• [WHAT YOU NEED TO DO] The records below are to be copied exactly, with every picture left out.

• [MATERIAL PROVIDED]
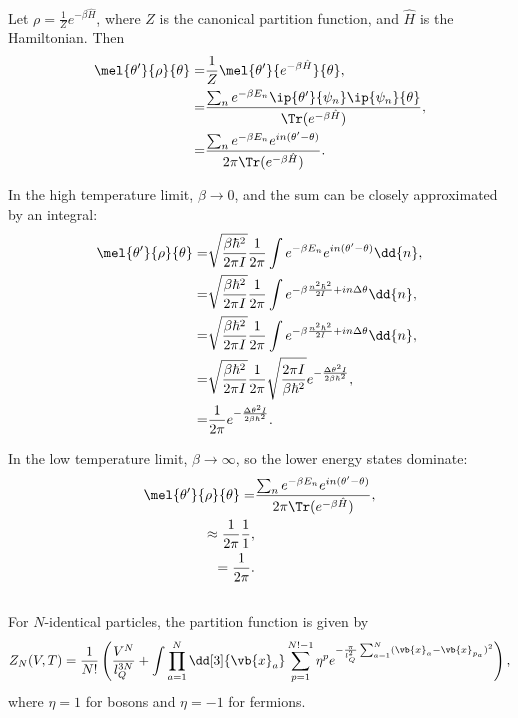 \documentclass[a4paper,12pt,twoside]{article}
\begin{document}
\begin{multicols*}{2}
\subsubsection{}
Let $\rho = \frac{1}{Z} e^{-\beta\hat{H}}$, where $Z$ is the canonical partition function, and $\hat{H}$ is the Hamiltonian.
Then
\begin{align}
	\mel{\theta'}{\rho}{\theta} =& \frac{1}{Z} \mel{\theta'}{e^{-\beta\hat{H}}}{\theta},\\
	=& \frac{\sum_n e^{-\beta E_n}\ip{\theta'}{\psi_n}\ip{\psi_n}{\theta}}{\Tr( e^{-\beta \hat{H}})},\\
	=& \frac{\sum_n e^{-\beta E_n}e^{i n(\theta'-\theta)}}{2\pi\Tr(e^{-\beta \hat{H}})}.
\end{align}

In the high temperature limit, $\beta \rightarrow 0$, and the sum can be closely approximated by an integral:
\begin{align}
	\mel{\theta'}{\rho}{\theta}
	=&\sqrt{\frac{\beta\hbar^2}{2\pi I}}\frac{1}{2\pi} \int e^{-\beta E_n}e^{i n(\theta'-\theta)}\dd{n},\\
	=&\sqrt{\frac{\beta\hbar^2}{2\pi I}}\frac{1}{2\pi} \int e^{-\beta \frac{n^2\hbar^2}{2I}+in\Delta\theta}\dd{n},\\
	=&\sqrt{\frac{\beta\hbar^2}{2\pi I}}\frac{1}{2\pi} \int e^{-\beta \frac{n^2\hbar^2}{2I}+in\Delta\theta}\dd{n},\\
	=&\sqrt{\frac{\beta\hbar^2}{2\pi I}}\frac{1}{2\pi} \sqrt{\frac{2\pi I}{\beta \hbar^2}} e^{-\frac{\Delta\theta^2 I}{2 \beta \hbar^2}},\\
	=&\frac{1}{2\pi} e^{-\frac{\Delta\theta^2 I}{2\beta\hbar^2}}.
\end{align}

In the low temperature limit, $\beta \rightarrow \infty$, so the lower energy states dominate:
\begin{align}
	\mel{\theta'}{\rho}{\theta}
	=& \frac{\sum_n e^{-\beta E_n}e^{i n(\theta'-\theta)}}{2\pi\Tr(e^{-\beta \hat{H}})},\\
	\approx \frac{1}{2\pi} \frac{1}{1},\\
	= \frac{1}{2\pi}.
\end{align}

\subsection{}
For $N$-identical particles, the partition function is given by
\begin{equation}
	Z_N (V,T) = \frac{1}{N!} \left(\frac{V^N}{l_Q^{3N}} + \int\prod_{a=1}^N \dd[3]{\vb{x}_a}\sum_{p=1}^{N!-1}\eta^p e^{-\frac{\pi}{l_Q^2}\sum_{a=1}^N (\vb{x}_a-\vb{x}_{p_a})^2}\right),
\end{equation}
where $\eta = 1$ for bosons and $\eta = -1$ for fermions.

\end{multicols*}
\end{document}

• [ANSWER BELOW]
 \documentclass[a4paper,12pt,twoside]{article}
\begin{document}
\begin{multicols*}{2}
\subsubsection{}
Let $\rho = \frac{1}{Z} e^{-\beta\hat{H}}$, where $Z$ is the canonical partition function, and $\hat{H}$ is the Hamiltonian.
Then
\begin{align}
	\mel{\theta'}{\rho}{\theta} =& \frac{1}{Z} \mel{\theta'}{e^{-\beta\hat{H}}}{\theta},\\
	=& \frac{\sum_n e^{-\beta E_n}\ip{\theta'}{\psi_n}\ip{\psi_n}{\theta}}{\Tr( e^{-\beta \hat{H}})},\\
	=& \frac{\sum_n e^{-\beta E_n}e^{i n(\theta'-\theta)}}{2\pi\Tr(e^{-\beta \hat{H}})}.
\end{align}

In the high temperature limit, $\beta \rightarrow 0$, and the sum can be closely approximated by an integral:
\begin{align}
	\mel{\theta'}{\rho}{\theta}
	=&\sqrt{\frac{\beta\hbar^2}{2\pi I}}\frac{1}{2\pi} \int e^{-\beta E_n}e^{i n(\theta'-\theta)}\dd{n},\\
	=&\sqrt{\frac{\beta\hbar^2}{2\pi I}}\frac{1}{2\pi} \int e^{-\beta \frac{n^2\hbar^2}{2I}+in\Delta\theta}\dd{n},\\
	=&\sqrt{\frac{\beta\hbar^2}{2\pi I}}\frac{1}{2\pi} \int e^{-\beta \frac{n^2\hbar^2}{2I}+in\Delta\theta}\dd{n},\\
	=&\sqrt{\frac{\beta\hbar^2}{2\pi I}}\frac{1}{2\pi} \sqrt{\frac{2\pi I}{\beta \hbar^2}} e^{-\frac{\Delta\theta^2 I}{2 \beta \hbar^2}},\\
	=&\frac{1}{2\pi} e^{-\frac{\Delta\theta^2 I}{2\beta\hbar^2}}.
\end{align}

In the low temperature limit, $\beta \rightarrow \infty$, so the lower energy states dominate:
\begin{align}
	\mel{\theta'}{\rho}{\theta}
	=& \frac{\sum_n e^{-\beta E_n}e^{i n(\theta'-\theta)}}{2\pi\Tr(e^{-\beta \hat{H}})},\\
	\approx \frac{1}{2\pi} \frac{1}{1},\\
	= \frac{1}{2\pi}.
\end{align}

\subsection{}
For $N$-identical particles, the partition function is given by
\begin{equation}
	Z_N (V,T) = \frac{1}{N!} \left(\frac{V^N}{l_Q^{3N}} + \int\prod_{a=1}^N \dd[3]{\vb{x}_a}\sum_{p=1}^{N!-1}\eta^p e^{-\frac{\pi}{l_Q^2}\sum_{a=1}^N (\vb{x}_a-\vb{x}_{p_a})^2}\right),
\end{equation}
where $\eta = 1$ for bosons and $\eta = -1$ for fermions.

\end{multicols*}
\end{document}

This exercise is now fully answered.